Bayesian techniques are useful tools for modeling a wide range of data and phenomena. Natural language is no exception. The Bayesian approach works as follows:
- 1.
Model the data x probabilistically with p(x|θ), where θ are some unknown parameters. For example, this could be a generative story for a sentence x, based on some unknown context-free grammar parameters θ.
- 2.
Represent the uncertainty about θ by a prior distribution p(θ).
- 3.
Given data, apply Bayes theorem p(θ|x) ∝ p(x|θ)p(θ) to find the posterior distribution for the quantities of interest.
This approach enables an elegant and unified way to incorporate prior knowledge and manage uncertainty over parameters. It can also be used to provide capacity control for complex models as an alternative to smoothing. There have been many successful applications of Bayesian techniques in natural language processing (NLP). Some examples include: word segmentation (Goldwater et al. 2009), syntax (Johnson et al. 2007), morphology (Snyder & Barzilay 2008), coreference resolution (Haghighi & Klein 2007), and machine translation (Blunsom et al. 2009).
Cohen’s book provides an accessible yet in-depth introduction to Bayesian techniques. It is aimed at a researcher or student who is already familiar with statistical modeling in natural language (i.e., at the level of introductory books such as Manning & Schütze [1999], Jurafsky & Martin [2009]). The stated goal of the book is to “cover the methods and algorithms that are needed to fluently read Bayesian learning papers in NLP and to do research in the area.” I believe Cohen successfully achieves this goal, striking a nice balance between breadth and depth of material.
Chapter 1 is a brief review of probability and statistics. It covers prerequisite concepts such as independence, conditional independence, and exchangeability of random variables. The differences between Bayesian and frequentist philosophies are discussed, albeit briefly. In general, the book maintains a pragmatic approach, focusing more on the mathematics and less on the philosophy.
Chapter 2 motivates Bayesian techniques in NLP with two distinct examples: latent Dirichlet allocation (LDA) for unsupervised topic modeling and Bayesian linear regression for supervised text analytics. Although Bayesian techniques are most often used for unsupervised problems in NLP (e.g., for addressing problems where the Expectation-Maximization [EM] algorithm fails to find good solutions), the supervised example demonstrates their broader applicability. One aspect that I appreciate about Cohen’s exposition is that he strives to distinguish between what is technically feasible with Bayesian techniques vs. what is frequently used in research. This helps avoid potential misconceptions.
Chapter 3 describes the priors p(θ) that are common in NLP: for example, the Dirichlet distribution, the logistic normal distribution, and non-informative priors such as the Jeffreys prior.

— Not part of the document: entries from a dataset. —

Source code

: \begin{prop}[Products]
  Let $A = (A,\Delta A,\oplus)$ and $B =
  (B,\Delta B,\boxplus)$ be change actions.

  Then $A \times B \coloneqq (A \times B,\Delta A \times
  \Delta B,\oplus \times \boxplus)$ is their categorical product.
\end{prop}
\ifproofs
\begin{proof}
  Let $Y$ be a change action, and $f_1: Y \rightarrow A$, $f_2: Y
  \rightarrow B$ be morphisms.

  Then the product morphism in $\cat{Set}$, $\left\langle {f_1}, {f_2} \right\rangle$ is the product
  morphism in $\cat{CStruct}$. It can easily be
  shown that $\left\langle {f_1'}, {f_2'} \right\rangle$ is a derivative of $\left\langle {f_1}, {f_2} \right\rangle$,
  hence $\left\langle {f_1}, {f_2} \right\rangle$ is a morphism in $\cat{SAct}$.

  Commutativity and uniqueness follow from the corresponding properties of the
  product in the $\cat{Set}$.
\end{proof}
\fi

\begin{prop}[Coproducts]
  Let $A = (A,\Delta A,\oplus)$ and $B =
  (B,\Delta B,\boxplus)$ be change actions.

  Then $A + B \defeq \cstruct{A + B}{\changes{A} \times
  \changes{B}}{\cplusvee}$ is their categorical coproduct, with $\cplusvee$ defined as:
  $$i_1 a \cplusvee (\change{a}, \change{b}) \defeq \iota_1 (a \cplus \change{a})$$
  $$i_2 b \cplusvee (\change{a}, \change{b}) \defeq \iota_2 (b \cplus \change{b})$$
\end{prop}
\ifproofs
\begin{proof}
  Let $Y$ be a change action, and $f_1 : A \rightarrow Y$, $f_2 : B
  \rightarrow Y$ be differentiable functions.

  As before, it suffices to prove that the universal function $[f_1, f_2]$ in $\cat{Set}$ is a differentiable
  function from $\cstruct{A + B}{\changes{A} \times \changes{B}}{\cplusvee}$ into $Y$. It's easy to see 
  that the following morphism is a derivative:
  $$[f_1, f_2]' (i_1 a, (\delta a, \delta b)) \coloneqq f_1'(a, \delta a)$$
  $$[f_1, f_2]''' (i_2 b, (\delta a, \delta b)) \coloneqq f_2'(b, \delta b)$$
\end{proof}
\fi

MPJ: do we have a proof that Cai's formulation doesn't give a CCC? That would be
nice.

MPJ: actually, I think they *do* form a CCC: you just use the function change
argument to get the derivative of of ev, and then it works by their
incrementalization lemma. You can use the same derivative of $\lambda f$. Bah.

Chapters 4–6 explain Bayesian inference in detail and form the core of the book. How does one combine the data likelihood and the prior to compute the posterior distribution p(θ|x) ∝ p(x|θ)p(θ)? This can be a computationally difficult problem. Chapter 4 discusses the maximum a posterior (MAP) estimation of p(θ|x). Chapter 5 covers sampling methods, particularly Gibbs sampling, Metropolis-Hastings sampling, and slice sampling. Chapter 6 describes variational inference, the mean-field approximation, and the variational EM algorithm. In each chapter, algorithm variants that are popular in NLP research are discussed in detail. An example is blocked Gibbs sampling using dynamic programming.
Chapter 7 focuses on Bayesian nonparameterics. These models allow for an infinite-dimensional parameter space, but the actual number of parameters grows with sample size. This is an active field of research. Cohen does a laudable job of explaining the basic mathematics behind the Dirichlet process, which generalizes the Dirichlet distribution. He describes the stick-breaking and Chinese Restaurant Process viewpoints, and shows how the Dirichlet process can be used as a prior in a nonparametric mixture model and a hierarchical topic model.
Chapter 8, the final chapter, demonstrates how Bayesian techniques can be applied to grammar models in NLP. It focuses on parametric and non-parameteric Bayesian models for probabilistic context-free grammars. I wished there was an additional chapter on other applications besides grammar models. However, I think a reader who completes this book would have gained the technical background to do such a survey by themselves.
In summary, Cohen’s Bayesian Analysis in Natural Language Processing is a good starting point for a researcher or a student who wishes to learn more about Bayesian techniques. It covers the necessary and sufficient knowledge needed to understand papers in this area, and leaves the remaining details as references. It can be viewed as a concise introduction that complements the many excellent statistics textbooks on Bayesian techniques, which tend to be more detailed.
I wish I had this book when I first started to learn Bayesian techniques back in 2009. I recall struggling through several advanced statistics textbooks, before being rescued by Kevin Knight’s classic workbook, “Bayesian Inference with Tears.”1 Cohen’s book might have saved me some Kleenex.